In conclusion, we have demonstrated that local delivery of nab-rapamycin to the adventitia of femoral arteries after balloon angioplasty injury is safe and decreases luminal stenosis. The mechanism of this effect seems to be mediated through decreased inflammation because there were significant decreases in early adventitial leukocytes, adventitial microvessel formation, and medial fibrosis associated with the treatment.
Nab-rapamycin was a gift from Abraxis Bioscience, LLC, a wholly owned subsidiary of Celgene Corp, Summit, NJ. We thank Barry Puget and the University of California, Davis Veterinary Medical Teaching Hospital histopathology laboratory for their assistance with immunohistochemistry staining.

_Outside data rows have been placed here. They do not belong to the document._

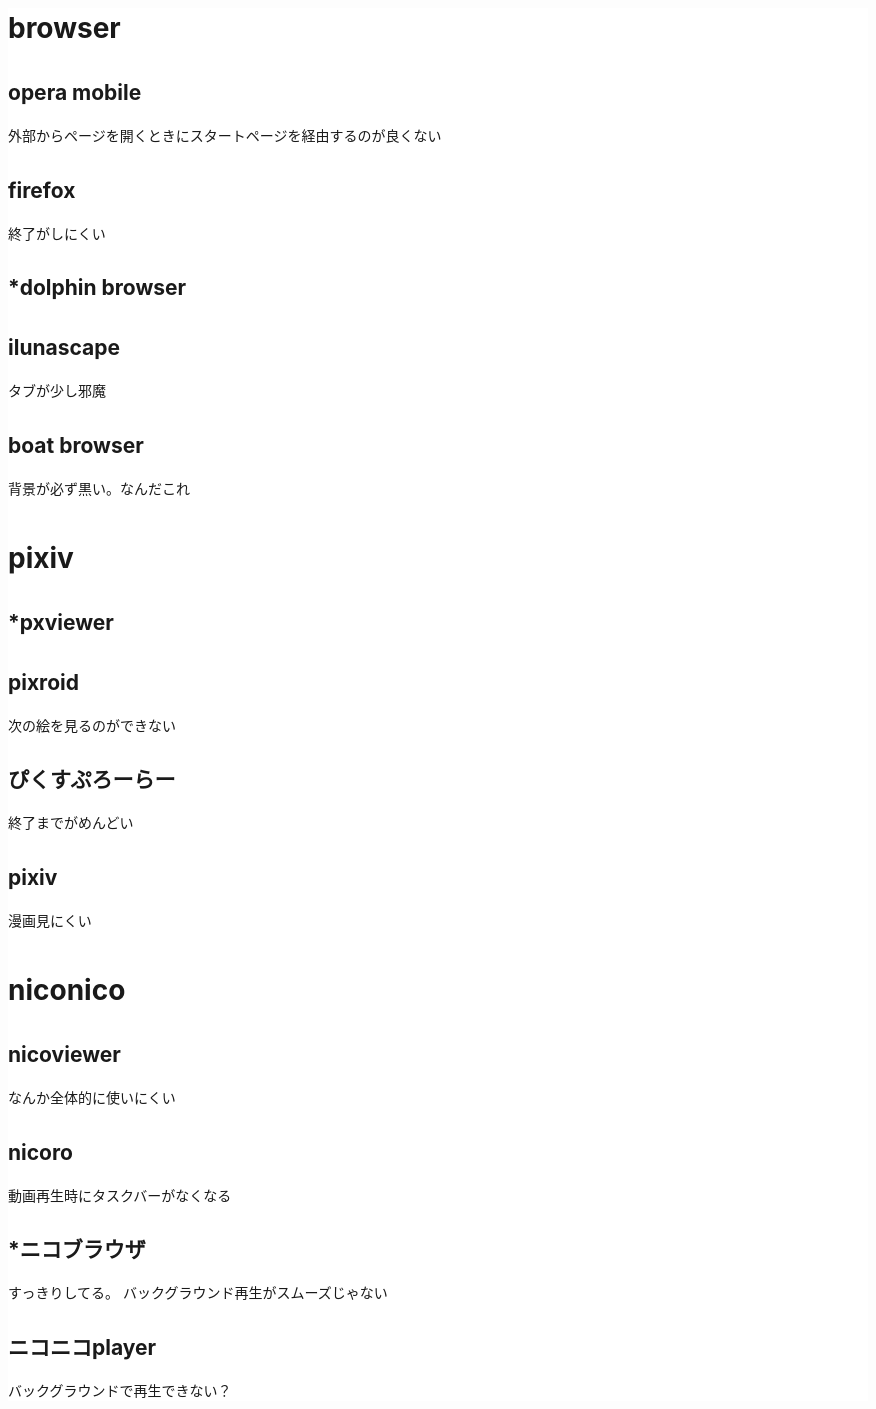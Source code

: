 # browser

## opera mobile

外部からページを開くときにスタートページを経由するのが良くない

## firefox

終了がしにくい

## *dolphin browser

## ilunascape

タブが少し邪魔

## boat browser

背景が必ず黒い。なんだこれ



# pixiv

## *pxviewer

## pixroid

次の絵を見るのができない

## ぴくすぷろーらー

終了までがめんどい

## pixiv

漫画見にくい



# niconico

## nicoviewer

なんか全体的に使いにくい

## nicoro

動画再生時にタスクバーがなくなる

## *ニコブラウザ

すっきりしてる。
バックグラウンド再生がスムーズじゃない

## ニコニコplayer

バックグラウンドで再生できない？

Sources of Funding This project was supported by the National Heart, Lung, and Blood Institute award numbers R43HL102998 (Drs Owens and Seward) and K23HL92163 (Dr Owens) and a Lifeline award from the American Vascular Association (Dr Owens).
Disclosures Dr Seward is President and Chief Technology Officer for Mercator MedSystems, Inc, San Leandro, CA. The other authors report no conflicts.